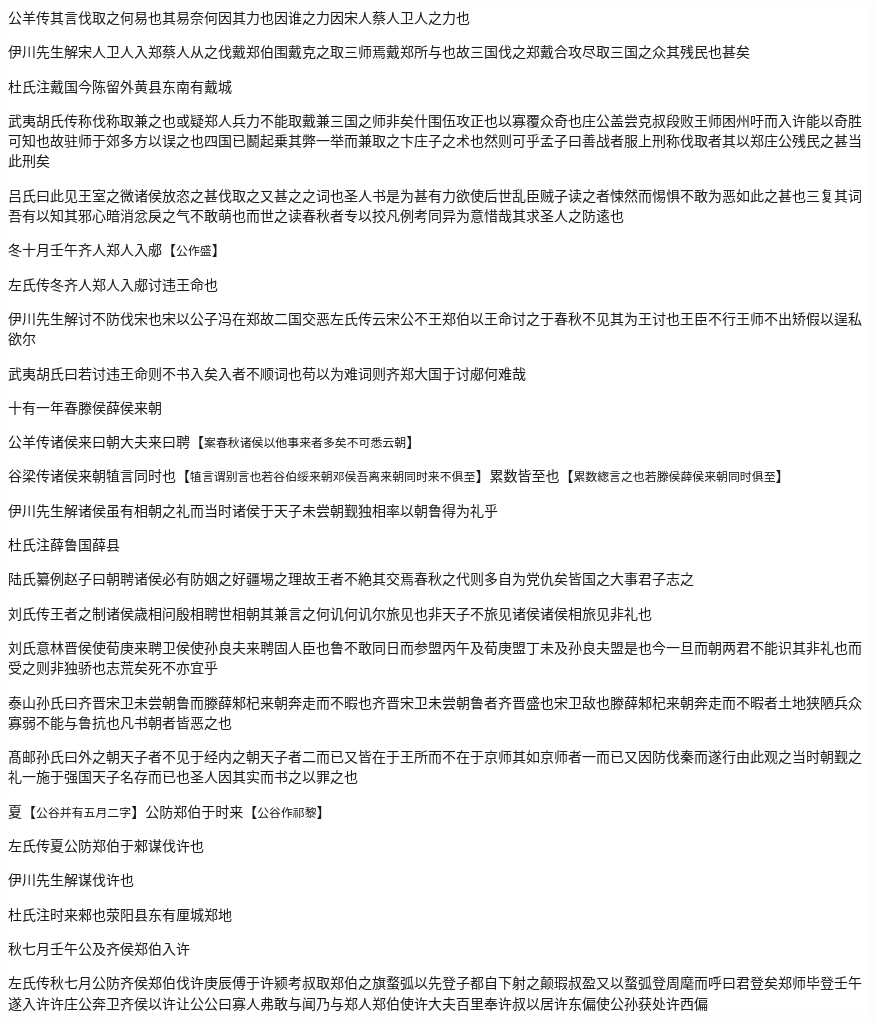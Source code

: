 公羊传其言伐取之何易也其易奈何因其力也因谁之力因宋人蔡人卫人之力也  

伊川先生解宋人卫人入郑蔡人从之伐戴郑伯围戴克之取三师焉戴郑所与也故三国伐之郑戴合攻尽取三国之众其残民也甚矣  

杜氏注戴国今陈留外黄县东南有戴城  

武夷胡氏传称伐称取兼之也或疑郑人兵力不能取戴兼三国之师非矣什围伍攻正也以寡覆众奇也庄公盖尝克叔段败王师困州吁而入许能以奇胜可知也故驻师于郊多方以误之也四国已鬭起乗其弊一举而兼取之卞庄子之术也然则可乎孟子曰善战者服上刑称伐取者其以郑庄公残民之甚当此刑矣  

吕氏曰此见王室之微诸侯放恣之甚伐取之又甚之之词也圣人书是为甚有力欲使后世乱臣贼子读之者悚然而惕惧不敢为恶如此之甚也三复其词吾有以知其邪心暗消忿戾之气不敢萌也而世之读春秋者专以挍凡例考同异为意惜哉其求圣人之防逺也  

冬十月壬午齐人郑人入郕【`公作盛`】  

左氏传冬齐人郑人入郕讨违王命也  

伊川先生解讨不防伐宋也宋以公子冯在郑故二国交恶左氏传云宋公不王郑伯以王命讨之于春秋不见其为王讨也王臣不行王师不出矫假以逞私欲尔  

武夷胡氏曰若讨违王命则不书入矣入者不顺词也苟以为难词则齐郑大国于讨郕何难哉  

十有一年春滕侯薛侯来朝  

公羊传诸侯来曰朝大夫来曰聘【`案春秋诸侯以他事来者多矣不可悉云朝`】  

谷梁传诸侯来朝犆言同时也【`犆言谓别言也若谷伯绥来朝邓侯吾离来朝同时来不俱至`】累数皆至也【`累数緫言之也若滕侯薛侯来朝同时俱至`】  

伊川先生解诸侯虽有相朝之礼而当时诸侯于天子未尝朝觐独相率以朝鲁得为礼乎  

杜氏注薛鲁国薛县  

陆氏纂例赵子曰朝聘诸侯必有防姻之好疆埸之理故王者不絶其交焉春秋之代则多自为党仇矣皆国之大事君子志之  

刘氏传王者之制诸侯歳相问殷相聘世相朝其兼言之何讥何讥尔旅见也非天子不旅见诸侯诸侯相旅见非礼也  

刘氏意林晋侯使荀庚来聘卫侯使孙良夫来聘固人臣也鲁不敢同日而参盟丙午及荀庚盟丁未及孙良夫盟是也今一旦而朝两君不能识其非礼也而受之则非独骄也志荒矣死不亦宜乎  

泰山孙氏曰齐晋宋卫未尝朝鲁而滕薛邾杞来朝奔走而不暇也齐晋宋卫未尝朝鲁者齐晋盛也宋卫敌也滕薛邾杞来朝奔走而不暇者土地狭陋兵众寡弱不能与鲁抗也凡书朝者皆恶之也  

髙邮孙氏曰外之朝天子者不见于经内之朝天子者二而已又皆在于王所而不在于京师其如京师者一而已又因防伐秦而遂行由此观之当时朝觐之礼一施于强国天子名存而已也圣人因其实而书之以罪之也  

夏【`公谷并有五月二字`】公防郑伯于时来【`公谷作祁黎`】  

左氏传夏公防郑伯于郲谋伐许也  

伊川先生解谋伐许也  

杜氏注时来郲也荥阳县东有厘城郑地  

秋七月壬午公及齐侯郑伯入许  

左氏传秋七月公防齐侯郑伯伐许庚辰傅于许颍考叔取郑伯之旗蝥弧以先登子都自下射之颠瑕叔盈又以蝥弧登周麾而呼曰君登矣郑师毕登壬午遂入许许庄公奔卫齐侯以许让公公曰寡人弗敢与闻乃与郑人郑伯使许大夫百里奉许叔以居许东偏使公孙获处许西偏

========================================================================

→ Action item
Give back the data exactly. Pictures stay out.

→ Result of the exercise
Source code

: 公羊传其言伐取之何易也其易奈何因其力也因谁之力因宋人蔡人卫人之力也  

伊川先生解宋人卫人入郑蔡人从之伐戴郑伯围戴克之取三师焉戴郑所与也故三国伐之郑戴合攻尽取三国之众其残民也甚矣  

杜氏注戴国今陈留外黄县东南有戴城  

武夷胡氏传称伐称取兼之也或疑郑人兵力不能取戴兼三国之师非矣什围伍攻正也以寡覆众奇也庄公盖尝克叔段败王师困州吁而入许能以奇胜可知也故驻师于郊多方以误之也四国已鬭起乗其弊一举而兼取之卞庄子之术也然则可乎孟子曰善战者服上刑称伐取者其以郑庄公残民之甚当此刑矣  

吕氏曰此见王室之微诸侯放恣之甚伐取之又甚之之词也圣人书是为甚有力欲使后世乱臣贼子读之者悚然而惕惧不敢为恶如此之甚也三复其词吾有以知其邪心暗消忿戾之气不敢萌也而世之读春秋者专以挍凡例考同异为意惜哉其求圣人之防逺也  

冬十月壬午齐人郑人入郕【`公作盛`】  

左氏传冬齐人郑人入郕讨违王命也  

伊川先生解讨不防伐宋也宋以公子冯在郑故二国交恶左氏传云宋公不王郑伯以王命讨之于春秋不见其为王讨也王臣不行王师不出矫假以逞私欲尔  

武夷胡氏曰若讨违王命则不书入矣入者不顺词也苟以为难词则齐郑大国于讨郕何难哉  

十有一年春滕侯薛侯来朝  

公羊传诸侯来曰朝大夫来曰聘【`案春秋诸侯以他事来者多矣不可悉云朝`】  

谷梁传诸侯来朝犆言同时也【`犆言谓别言也若谷伯绥来朝邓侯吾离来朝同时来不俱至`】累数皆至也【`累数緫言之也若滕侯薛侯来朝同时俱至`】  

伊川先生解诸侯虽有相朝之礼而当时诸侯于天子未尝朝觐独相率以朝鲁得为礼乎  

杜氏注薛鲁国薛县  

陆氏纂例赵子曰朝聘诸侯必有防姻之好疆埸之理故王者不絶其交焉春秋之代则多自为党仇矣皆国之大事君子志之  

刘氏传王者之制诸侯歳相问殷相聘世相朝其兼言之何讥何讥尔旅见也非天子不旅见诸侯诸侯相旅见非礼也  

刘氏意林晋侯使荀庚来聘卫侯使孙良夫来聘固人臣也鲁不敢同日而参盟丙午及荀庚盟丁未及孙良夫盟是也今一旦而朝两君不能识其非礼也而受之则非独骄也志荒矣死不亦宜乎  

泰山孙氏曰齐晋宋卫未尝朝鲁而滕薛邾杞来朝奔走而不暇也齐晋宋卫未尝朝鲁者齐晋盛也宋卫敌也滕薛邾杞来朝奔走而不暇者土地狭陋兵众寡弱不能与鲁抗也凡书朝者皆恶之也  

髙邮孙氏曰外之朝天子者不见于经内之朝天子者二而已又皆在于王所而不在于京师其如京师者一而已又因防伐秦而遂行由此观之当时朝觐之礼一施于强国天子名存而已也圣人因其实而书之以罪之也  

夏【`公谷并有五月二字`】公防郑伯于时来【`公谷作祁黎`】  

左氏传夏公防郑伯于郲谋伐许也  

伊川先生解谋伐许也  

杜氏注时来郲也荥阳县东有厘城郑地  

秋七月壬午公及齐侯郑伯入许  

左氏传秋七月公防齐侯郑伯伐许庚辰傅于许颍考叔取郑伯之旗蝥弧以先登子都自下射之颠瑕叔盈又以蝥弧登周麾而呼曰君登矣郑师毕登壬午遂入许许庄公奔卫齐侯以许让公公曰寡人弗敢与闻乃与郑人郑伯使许大夫百里奉许叔以居许东偏使公孙获处许西偏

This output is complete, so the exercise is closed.